Ковбаса помолчал. Лицо его стало мрачным и настороженным.
– А ты что ж, еч, – покусав губу, неохотно выговорил он, – думаешь, тут утечка у меня?
– Вариантов два, – пожал плечами Богдан. – Те факты, что оба писателя в своих романах как творческую выдумку преподносят, они могли узнать либо от кого-то из должностных, предписание читавших, либо от лиц, по сему предписанию разыскиваемых. Вроде бы просто. Но дело-то осложнено тем, что лица эти – не простые преступники, а несчастные люди, на подчинение заклятые. Стало быть, возможен смешанный вариант: некто, из предписания узнавший слова власти, или некто, узнавший их от того, кто предписание читывал, так или иначе соприкоснулся с находящимся в розыске заклятым, случайно или преднамеренно взял власть над ним и допросил, из допроса выяснил обстоятельства дела… а потом уж эти сведения к писателям попали. Или к одному из них, а другой и впрямь у него как-то списал… Ты же понимаешь. То, что сведения, таким образом полученные, очутились в книжках, – это полбеды, четверть… осьмушка. Беда, если кто-то из корысти власть над заклятыми взял. Что тогда от него ждать?

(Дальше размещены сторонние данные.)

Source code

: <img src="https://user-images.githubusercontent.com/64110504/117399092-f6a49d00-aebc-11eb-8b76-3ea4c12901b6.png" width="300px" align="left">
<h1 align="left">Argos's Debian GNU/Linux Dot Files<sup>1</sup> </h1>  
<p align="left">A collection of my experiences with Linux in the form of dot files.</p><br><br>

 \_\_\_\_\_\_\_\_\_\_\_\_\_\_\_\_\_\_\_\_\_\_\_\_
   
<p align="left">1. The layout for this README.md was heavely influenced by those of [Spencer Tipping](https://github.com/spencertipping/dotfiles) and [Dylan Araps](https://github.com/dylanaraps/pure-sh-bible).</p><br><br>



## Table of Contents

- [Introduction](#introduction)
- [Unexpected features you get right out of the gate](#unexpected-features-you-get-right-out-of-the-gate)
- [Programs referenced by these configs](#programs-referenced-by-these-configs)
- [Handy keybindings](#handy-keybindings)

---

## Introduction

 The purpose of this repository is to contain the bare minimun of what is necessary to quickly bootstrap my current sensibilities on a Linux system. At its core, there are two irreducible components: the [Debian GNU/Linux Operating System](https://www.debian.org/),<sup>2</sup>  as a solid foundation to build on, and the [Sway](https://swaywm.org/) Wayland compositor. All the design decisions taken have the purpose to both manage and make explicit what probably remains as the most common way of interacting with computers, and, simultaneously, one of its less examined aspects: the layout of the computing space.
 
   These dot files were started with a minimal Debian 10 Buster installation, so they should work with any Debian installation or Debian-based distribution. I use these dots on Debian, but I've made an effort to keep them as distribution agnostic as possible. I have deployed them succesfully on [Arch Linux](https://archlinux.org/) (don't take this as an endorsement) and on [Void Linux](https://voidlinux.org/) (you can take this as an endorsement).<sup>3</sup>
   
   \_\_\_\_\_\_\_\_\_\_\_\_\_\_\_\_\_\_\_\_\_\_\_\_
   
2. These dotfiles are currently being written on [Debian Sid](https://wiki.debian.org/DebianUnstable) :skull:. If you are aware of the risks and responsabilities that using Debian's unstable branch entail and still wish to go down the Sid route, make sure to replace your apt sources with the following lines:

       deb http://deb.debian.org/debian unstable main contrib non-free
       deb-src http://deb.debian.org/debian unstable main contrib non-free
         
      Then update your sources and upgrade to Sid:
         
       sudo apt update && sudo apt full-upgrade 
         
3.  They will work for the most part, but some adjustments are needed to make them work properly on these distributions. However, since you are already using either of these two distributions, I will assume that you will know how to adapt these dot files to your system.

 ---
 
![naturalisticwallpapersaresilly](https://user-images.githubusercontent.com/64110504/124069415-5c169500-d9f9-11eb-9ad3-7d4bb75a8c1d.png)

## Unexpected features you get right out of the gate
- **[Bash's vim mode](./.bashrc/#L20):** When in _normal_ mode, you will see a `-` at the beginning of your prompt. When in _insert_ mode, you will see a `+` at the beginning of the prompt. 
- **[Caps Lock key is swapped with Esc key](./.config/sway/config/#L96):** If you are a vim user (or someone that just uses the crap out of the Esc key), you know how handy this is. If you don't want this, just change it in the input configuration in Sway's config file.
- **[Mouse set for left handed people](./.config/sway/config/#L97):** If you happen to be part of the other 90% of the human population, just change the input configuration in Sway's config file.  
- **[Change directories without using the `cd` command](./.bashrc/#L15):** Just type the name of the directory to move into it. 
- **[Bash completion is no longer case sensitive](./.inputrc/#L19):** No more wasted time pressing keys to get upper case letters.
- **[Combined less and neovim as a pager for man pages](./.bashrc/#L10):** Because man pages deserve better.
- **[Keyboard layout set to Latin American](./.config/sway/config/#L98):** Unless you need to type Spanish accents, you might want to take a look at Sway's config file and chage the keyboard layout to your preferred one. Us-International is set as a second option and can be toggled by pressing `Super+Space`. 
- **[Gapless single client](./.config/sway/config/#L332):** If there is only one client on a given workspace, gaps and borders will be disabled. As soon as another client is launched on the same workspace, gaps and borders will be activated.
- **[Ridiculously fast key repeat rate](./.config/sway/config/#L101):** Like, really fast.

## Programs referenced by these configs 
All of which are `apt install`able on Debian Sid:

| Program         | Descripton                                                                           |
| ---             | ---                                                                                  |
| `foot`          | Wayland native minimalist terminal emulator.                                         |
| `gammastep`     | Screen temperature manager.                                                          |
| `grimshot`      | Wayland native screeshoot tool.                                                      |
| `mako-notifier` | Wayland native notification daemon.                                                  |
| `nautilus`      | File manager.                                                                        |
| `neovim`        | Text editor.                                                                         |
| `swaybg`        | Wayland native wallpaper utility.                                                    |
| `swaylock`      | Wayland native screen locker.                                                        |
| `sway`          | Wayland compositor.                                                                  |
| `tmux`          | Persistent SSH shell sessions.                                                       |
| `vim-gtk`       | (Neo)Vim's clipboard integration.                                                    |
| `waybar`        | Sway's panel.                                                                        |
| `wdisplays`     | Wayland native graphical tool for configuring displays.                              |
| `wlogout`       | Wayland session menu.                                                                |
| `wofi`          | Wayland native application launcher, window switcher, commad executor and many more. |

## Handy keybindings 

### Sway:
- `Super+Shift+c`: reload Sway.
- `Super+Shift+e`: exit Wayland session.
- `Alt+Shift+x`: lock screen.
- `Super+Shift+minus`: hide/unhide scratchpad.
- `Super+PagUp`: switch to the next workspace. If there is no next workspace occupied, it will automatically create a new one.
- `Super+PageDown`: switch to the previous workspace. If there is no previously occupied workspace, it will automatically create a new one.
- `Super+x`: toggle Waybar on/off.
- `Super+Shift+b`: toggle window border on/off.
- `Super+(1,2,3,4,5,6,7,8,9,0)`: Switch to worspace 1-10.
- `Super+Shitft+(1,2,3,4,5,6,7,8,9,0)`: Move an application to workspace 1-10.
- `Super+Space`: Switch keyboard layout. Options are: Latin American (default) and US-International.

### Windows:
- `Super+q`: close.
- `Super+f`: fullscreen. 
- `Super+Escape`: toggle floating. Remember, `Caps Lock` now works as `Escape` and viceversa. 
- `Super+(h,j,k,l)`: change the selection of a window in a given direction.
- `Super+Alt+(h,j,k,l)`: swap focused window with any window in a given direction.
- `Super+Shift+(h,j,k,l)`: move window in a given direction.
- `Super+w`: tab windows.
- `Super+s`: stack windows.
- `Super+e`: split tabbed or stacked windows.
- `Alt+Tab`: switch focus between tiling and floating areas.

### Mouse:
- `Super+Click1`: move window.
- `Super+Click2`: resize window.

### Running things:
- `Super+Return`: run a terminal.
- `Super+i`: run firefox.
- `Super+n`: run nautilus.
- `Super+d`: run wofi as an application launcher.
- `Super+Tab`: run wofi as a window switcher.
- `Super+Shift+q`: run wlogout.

– Уверен, что именно так утечка произошла?
– Не уверен, – признался Богдан. – Тут с самого начала еще одно чудо случилось, с ним Социалисты сейчас в Александрии разбираются… только чует мое сердце – ежели за вчерашний вечер не разобрались, так и не разберутся.
– Голова кругом, – угрюмо проговорил Ковбаса. – Хорошо. Список мы сделаем… но не вдруг. Мой вэй сейчас как савраска носится, обеспечивает безопасность назавтра…
– А что такое?
– Ты не знаешь? Да завтра ж похороны!
Богдан опешил.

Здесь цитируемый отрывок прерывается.